On October 12, 1492, Christopher Columbus spotted an island in the Bahamas while searching for a westward route from Europe to the East Indies. Though he was not the first European to discover the Americas, it was Columbus' discovery that launched an age of vigorous exploration of the New World. Columbus - an Italian sponsored by King Ferdinand and Queen Isabella of Spain - made a total of four voyages to the New World from 1492 to 1502, visiting the Caribbean, Venezuela, and Central America in his attempt to find a westward passage to the Indian Sea. On all four voyages, he visited the island of Hispañola. It was here, in 1496, that the first permanent European settlement in the New World was founded - Santo Domingo in the present-day Dominican Republic.
Santo Domingo was Spain's foothold in the Americas, the place from which it launched fleets to expand its empire. Juan Ponce de León settled Puerto Rico in 1509. Juan de Esquivel conquered present-day Jamaica in 1510. Diego Velázquez de Cuéllar conquered Cuba in 1511. In 1513, Ponce de León discovered Florida, which he assumed to be another island in the Caribbean Sea.
Christopher Columbus, Ponce de León, Juan de Esquivel, and Diego Velázquez were four of the first conquistadors - men who were granted authority by the Spanish crown to explore and settle a certain part of the New World. Conquistadors hoped to find territories that were rich in gold, silver, or gems, or ones that could be made profitable by other means, such as enslaving the native populations to produce cash crops. The Spanish crown recognized conquistadors as the governors of the territories they conquered, and allowed them wide latitude as to how they governed and how they used their profits, after taking out the king's share. The main thing expected of the conquistadors, after loyalty and tribute to the crown, was to uphold the doctrines and institutions of the Roman Catholic church and to encourage the natives to convert to Catholicism. Typically, the crown supplied little of its own funds; instead, the conquistador was expected to raise his own army and purchase and provision his own ships.

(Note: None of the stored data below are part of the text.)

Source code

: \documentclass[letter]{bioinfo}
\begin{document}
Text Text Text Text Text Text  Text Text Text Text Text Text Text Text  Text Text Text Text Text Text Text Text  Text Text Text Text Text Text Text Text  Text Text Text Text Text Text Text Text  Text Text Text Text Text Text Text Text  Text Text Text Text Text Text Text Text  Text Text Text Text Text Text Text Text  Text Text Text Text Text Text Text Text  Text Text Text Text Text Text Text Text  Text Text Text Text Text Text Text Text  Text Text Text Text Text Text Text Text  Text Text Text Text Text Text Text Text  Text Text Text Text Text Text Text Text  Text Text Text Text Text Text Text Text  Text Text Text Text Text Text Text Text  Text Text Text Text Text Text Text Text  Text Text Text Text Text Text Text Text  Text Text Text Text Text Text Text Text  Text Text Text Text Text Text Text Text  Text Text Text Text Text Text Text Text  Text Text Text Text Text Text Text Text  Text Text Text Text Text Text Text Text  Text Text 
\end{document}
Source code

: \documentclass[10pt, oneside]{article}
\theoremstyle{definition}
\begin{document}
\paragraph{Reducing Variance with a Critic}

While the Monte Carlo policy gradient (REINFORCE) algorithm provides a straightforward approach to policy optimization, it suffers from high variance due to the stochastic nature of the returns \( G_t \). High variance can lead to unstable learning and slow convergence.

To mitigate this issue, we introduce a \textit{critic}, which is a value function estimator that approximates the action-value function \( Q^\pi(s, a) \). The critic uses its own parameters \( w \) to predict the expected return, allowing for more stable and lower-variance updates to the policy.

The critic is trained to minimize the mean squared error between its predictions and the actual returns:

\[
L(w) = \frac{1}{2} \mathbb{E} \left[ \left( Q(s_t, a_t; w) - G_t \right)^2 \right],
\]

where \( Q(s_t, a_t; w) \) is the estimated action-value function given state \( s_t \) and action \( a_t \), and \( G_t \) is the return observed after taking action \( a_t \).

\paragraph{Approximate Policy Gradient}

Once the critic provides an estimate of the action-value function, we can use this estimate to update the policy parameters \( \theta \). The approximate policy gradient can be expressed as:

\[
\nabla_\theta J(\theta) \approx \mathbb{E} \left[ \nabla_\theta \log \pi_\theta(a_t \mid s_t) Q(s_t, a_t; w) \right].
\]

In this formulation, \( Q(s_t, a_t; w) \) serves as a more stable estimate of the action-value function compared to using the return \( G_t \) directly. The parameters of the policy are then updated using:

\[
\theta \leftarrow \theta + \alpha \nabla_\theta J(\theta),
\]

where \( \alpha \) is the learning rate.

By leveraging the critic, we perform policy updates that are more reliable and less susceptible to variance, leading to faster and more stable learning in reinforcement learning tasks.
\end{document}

Most of the men who joined the conquistadors' expeditions were soldiers and noblemen who had ambitions of wealth and power. Most of them had to not only pay a fee to the conquistador to help him cover his costs, but they also had to pay for their own armor, weapons, and food, and whatever else they needed.
With so much of each conquistador's fortune and future at stake, it did not take long for bitter rivalries to erupt in the New World. Each representative of the Spanish crown sought to enlarge his own territory and income at the expense of the others, using whatever legal, political, economic, or even military means that were at his disposal. Christopher Columbus spent the last years of his life fighting to retain control over the territories he discovered. His son, Diego Colón, spent most of his adult life defending these claims and defending his title as Viceroy of the West Indies. Colón's biggest problem - beside enemies in the royal court in Castile - was Diego Velázquez, who was seeking to establish his own power base out of Cuba.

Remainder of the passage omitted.